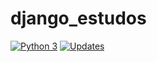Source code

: # django_estudos
[![Python 3](https://pyup.io/repos/github/jfobatista/django_estudos/python-3-shield.svg)](https://pyup.io/repos/github/jfobatista/django_estudos/)
[![Updates](https://pyup.io/repos/github/jfobatista/django_estudos/shield.svg)](https://pyup.io/repos/github/jfobatista/django_estudos/)
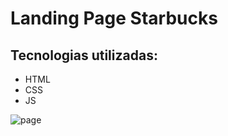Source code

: # Landing Page Starbucks

## Tecnologias utilizadas:

- HTML
- CSS
- JS


![page](https://user-images.githubusercontent.com/71523596/189449192-1f6ddc0f-2870-4b54-acfd-7ea5602c875c.png)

========

__Action item__
Would you reproduce each line of the material exactly, omitting the images?

__Task answer__
Source code

: # django_estudos
[![Python 3](https://pyup.io/repos/github/jfobatista/django_estudos/python-3-shield.svg)](https://pyup.io/repos/github/jfobatista/django_estudos/)
[![Updates](https://pyup.io/repos/github/jfobatista/django_estudos/shield.svg)](https://pyup.io/repos/github/jfobatista/django_estudos/)
Source code

: # Landing Page Starbucks

## Tecnologias utilizadas:

- HTML
- CSS
- JS


![page](https://user-images.githubusercontent.com/71523596/189449192-1f6ddc0f-2870-4b54-acfd-7ea5602c875c.png)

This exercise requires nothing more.